## Try it
All lines in the data bearing the string "HRNet" should be identified and copied.

## Saved entries
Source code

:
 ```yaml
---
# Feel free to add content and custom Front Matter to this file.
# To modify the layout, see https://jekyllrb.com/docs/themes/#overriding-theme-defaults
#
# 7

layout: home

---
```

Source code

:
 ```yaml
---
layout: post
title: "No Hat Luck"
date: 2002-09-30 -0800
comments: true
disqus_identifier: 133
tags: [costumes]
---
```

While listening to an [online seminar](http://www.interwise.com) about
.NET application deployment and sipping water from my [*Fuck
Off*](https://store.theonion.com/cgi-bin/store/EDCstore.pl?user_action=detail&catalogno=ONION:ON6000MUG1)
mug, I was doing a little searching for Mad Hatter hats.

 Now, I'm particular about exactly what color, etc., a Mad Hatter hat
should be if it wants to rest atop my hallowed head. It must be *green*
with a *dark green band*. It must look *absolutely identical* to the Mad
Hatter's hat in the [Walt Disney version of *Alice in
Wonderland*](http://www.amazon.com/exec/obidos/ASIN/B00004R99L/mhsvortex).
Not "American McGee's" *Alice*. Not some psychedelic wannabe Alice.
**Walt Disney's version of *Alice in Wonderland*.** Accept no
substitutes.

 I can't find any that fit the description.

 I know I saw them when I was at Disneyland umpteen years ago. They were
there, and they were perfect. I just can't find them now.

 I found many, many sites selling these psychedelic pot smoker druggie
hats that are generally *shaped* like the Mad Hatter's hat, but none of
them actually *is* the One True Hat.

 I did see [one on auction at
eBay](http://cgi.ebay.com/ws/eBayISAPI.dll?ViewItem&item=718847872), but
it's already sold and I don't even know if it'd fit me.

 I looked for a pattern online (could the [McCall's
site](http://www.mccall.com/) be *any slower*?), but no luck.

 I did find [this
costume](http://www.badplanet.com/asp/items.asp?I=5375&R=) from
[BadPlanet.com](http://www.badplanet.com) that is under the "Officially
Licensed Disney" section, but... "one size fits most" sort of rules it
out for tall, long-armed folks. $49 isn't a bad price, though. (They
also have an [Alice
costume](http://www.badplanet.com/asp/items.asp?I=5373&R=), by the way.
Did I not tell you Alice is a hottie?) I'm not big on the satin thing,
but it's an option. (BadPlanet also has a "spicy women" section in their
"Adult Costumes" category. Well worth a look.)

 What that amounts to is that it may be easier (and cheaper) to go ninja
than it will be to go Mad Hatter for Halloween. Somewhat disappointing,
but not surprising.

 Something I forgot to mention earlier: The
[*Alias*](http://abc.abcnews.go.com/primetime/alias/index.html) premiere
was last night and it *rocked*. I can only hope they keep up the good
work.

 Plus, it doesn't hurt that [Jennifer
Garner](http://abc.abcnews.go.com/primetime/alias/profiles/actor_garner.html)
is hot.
---
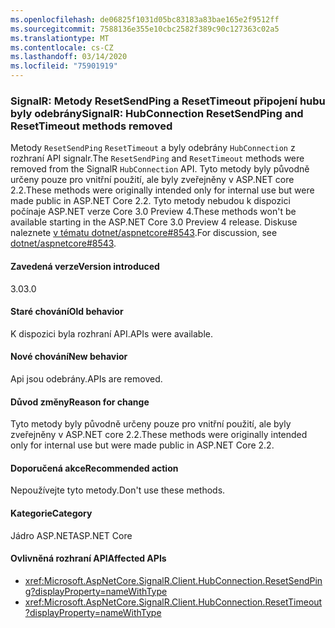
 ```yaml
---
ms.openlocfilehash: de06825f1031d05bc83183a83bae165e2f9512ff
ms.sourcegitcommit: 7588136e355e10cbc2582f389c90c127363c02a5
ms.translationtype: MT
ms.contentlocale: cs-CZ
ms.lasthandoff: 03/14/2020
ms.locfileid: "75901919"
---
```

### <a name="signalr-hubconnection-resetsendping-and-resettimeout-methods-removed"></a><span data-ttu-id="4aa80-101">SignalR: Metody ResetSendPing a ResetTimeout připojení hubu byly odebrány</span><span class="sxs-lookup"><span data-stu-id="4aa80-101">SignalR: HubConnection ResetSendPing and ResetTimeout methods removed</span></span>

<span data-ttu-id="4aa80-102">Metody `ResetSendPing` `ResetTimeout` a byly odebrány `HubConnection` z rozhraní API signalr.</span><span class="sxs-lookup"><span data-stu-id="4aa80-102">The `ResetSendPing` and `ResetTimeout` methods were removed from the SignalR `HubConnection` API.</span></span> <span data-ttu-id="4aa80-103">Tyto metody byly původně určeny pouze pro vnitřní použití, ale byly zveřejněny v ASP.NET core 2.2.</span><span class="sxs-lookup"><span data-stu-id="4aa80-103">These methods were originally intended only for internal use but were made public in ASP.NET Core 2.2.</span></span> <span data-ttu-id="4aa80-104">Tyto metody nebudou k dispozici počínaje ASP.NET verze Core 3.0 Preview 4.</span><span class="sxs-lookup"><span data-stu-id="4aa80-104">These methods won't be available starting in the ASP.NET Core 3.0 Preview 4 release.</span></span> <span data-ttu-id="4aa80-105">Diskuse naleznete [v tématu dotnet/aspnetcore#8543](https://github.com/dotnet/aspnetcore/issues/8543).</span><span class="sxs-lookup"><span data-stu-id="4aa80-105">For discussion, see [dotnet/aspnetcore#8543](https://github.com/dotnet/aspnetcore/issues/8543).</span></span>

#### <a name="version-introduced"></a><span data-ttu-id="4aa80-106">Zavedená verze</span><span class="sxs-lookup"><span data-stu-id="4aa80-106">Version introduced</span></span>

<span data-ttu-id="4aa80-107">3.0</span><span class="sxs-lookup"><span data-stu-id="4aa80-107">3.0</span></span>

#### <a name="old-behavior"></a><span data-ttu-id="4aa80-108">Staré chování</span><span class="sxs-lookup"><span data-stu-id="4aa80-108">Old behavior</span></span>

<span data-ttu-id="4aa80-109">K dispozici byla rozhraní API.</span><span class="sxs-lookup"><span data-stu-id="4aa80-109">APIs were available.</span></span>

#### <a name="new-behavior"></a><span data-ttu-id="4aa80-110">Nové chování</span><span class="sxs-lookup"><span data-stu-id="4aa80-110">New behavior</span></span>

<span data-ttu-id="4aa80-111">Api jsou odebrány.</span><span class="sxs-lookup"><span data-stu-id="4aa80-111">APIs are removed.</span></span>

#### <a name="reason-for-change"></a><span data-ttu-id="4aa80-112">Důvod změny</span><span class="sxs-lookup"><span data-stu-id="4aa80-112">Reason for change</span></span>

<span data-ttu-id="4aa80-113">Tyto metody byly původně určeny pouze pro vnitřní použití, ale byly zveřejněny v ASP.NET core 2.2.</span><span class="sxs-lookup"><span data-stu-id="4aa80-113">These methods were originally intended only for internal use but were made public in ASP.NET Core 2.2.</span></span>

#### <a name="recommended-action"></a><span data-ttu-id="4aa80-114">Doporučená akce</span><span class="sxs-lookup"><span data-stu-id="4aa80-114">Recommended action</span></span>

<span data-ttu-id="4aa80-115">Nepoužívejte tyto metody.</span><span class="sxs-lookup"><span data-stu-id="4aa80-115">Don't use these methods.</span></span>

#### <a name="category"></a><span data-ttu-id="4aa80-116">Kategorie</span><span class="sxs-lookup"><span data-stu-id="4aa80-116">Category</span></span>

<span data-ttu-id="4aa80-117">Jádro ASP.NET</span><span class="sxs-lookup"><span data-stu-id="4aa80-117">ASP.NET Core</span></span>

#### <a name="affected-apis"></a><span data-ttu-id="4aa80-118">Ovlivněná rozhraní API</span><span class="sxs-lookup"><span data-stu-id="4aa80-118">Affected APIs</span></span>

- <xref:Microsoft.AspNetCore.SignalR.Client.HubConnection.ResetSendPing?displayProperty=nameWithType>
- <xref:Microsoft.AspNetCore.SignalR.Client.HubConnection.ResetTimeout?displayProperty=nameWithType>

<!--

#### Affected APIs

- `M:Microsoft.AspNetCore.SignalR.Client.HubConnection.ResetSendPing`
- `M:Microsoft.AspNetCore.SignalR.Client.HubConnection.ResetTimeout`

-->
--
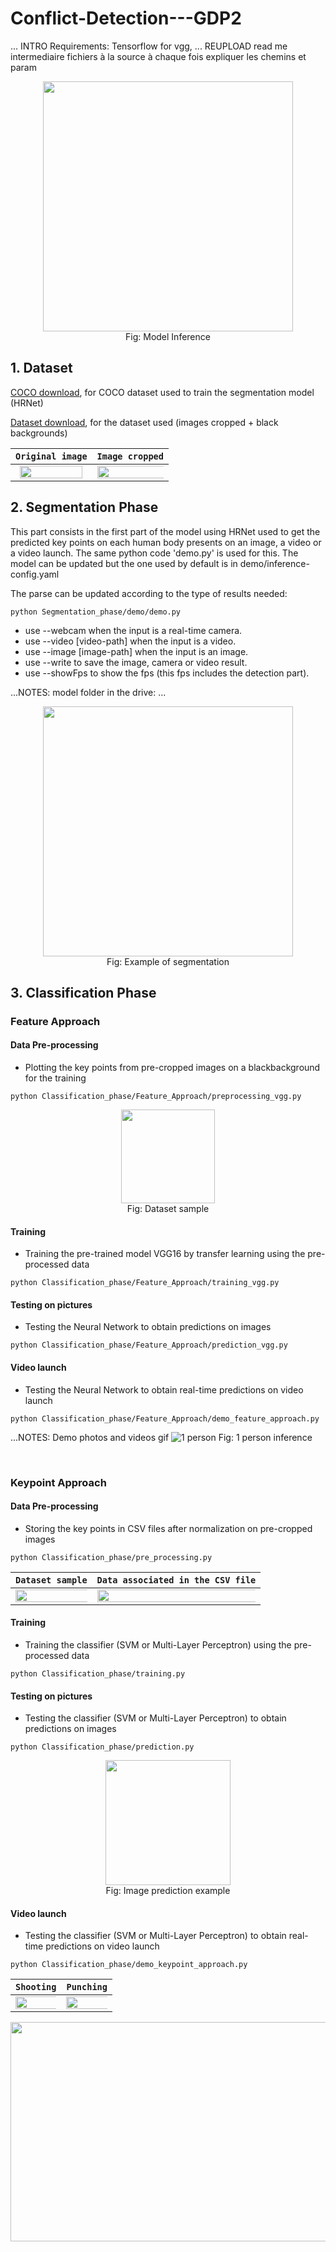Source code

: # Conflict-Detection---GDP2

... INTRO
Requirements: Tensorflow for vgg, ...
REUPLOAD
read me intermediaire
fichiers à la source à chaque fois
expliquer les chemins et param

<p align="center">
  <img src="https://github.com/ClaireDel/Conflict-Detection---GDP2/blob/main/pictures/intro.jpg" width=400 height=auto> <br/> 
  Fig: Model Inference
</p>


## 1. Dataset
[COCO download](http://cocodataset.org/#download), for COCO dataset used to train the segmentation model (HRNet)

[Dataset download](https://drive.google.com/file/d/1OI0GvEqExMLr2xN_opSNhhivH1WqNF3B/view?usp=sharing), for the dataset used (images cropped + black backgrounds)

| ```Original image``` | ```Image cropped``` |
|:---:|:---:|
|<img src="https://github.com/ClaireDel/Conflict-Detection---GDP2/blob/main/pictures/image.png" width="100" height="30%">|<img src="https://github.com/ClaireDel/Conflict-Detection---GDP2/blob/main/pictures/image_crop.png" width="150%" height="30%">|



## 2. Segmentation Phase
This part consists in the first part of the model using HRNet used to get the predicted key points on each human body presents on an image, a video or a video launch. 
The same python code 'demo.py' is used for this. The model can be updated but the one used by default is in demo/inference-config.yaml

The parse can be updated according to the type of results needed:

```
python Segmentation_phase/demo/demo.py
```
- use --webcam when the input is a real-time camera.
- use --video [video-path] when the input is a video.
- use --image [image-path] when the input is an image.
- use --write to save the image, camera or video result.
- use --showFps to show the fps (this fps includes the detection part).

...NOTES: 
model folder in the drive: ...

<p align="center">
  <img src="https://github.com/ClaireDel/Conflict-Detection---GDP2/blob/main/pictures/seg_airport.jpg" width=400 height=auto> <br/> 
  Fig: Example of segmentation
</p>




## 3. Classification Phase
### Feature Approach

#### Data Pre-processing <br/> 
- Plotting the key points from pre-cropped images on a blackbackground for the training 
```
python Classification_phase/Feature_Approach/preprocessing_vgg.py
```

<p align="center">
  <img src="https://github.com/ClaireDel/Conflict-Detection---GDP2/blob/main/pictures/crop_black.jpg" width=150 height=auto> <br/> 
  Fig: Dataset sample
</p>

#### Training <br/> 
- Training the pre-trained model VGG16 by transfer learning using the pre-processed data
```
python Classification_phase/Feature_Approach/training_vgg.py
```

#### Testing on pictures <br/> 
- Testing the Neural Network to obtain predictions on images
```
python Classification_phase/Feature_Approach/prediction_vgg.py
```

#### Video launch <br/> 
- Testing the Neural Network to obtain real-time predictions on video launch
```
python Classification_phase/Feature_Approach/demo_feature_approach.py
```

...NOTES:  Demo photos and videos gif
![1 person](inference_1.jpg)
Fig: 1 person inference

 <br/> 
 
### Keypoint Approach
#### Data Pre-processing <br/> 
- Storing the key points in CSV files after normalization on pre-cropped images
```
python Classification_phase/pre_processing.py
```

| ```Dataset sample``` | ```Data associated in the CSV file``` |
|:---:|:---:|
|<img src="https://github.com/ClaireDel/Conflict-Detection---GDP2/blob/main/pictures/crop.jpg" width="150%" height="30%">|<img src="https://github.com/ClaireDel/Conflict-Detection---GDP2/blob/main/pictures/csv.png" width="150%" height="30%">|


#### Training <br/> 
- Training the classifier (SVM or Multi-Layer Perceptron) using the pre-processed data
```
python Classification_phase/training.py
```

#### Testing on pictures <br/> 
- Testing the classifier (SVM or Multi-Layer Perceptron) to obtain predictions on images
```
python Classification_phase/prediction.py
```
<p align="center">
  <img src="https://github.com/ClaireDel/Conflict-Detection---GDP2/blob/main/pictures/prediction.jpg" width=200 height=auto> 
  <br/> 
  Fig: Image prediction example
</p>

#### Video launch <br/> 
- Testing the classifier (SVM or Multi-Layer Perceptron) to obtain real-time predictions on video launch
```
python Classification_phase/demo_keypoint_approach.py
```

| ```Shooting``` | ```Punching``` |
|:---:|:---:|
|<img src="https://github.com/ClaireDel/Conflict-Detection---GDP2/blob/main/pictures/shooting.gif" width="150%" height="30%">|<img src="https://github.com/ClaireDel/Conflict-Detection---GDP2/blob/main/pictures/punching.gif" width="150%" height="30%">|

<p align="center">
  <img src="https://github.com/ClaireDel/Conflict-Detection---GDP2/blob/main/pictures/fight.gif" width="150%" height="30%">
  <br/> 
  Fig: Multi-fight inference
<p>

## Solution to the exercise
[COCO download](http://cocodataset.org/#download), for COCO dataset used to train the segmentation model (HRNet)
This part consists in the first part of the model using HRNet used to get the predicted key points on each human body presents on an image, a video or a video launch. 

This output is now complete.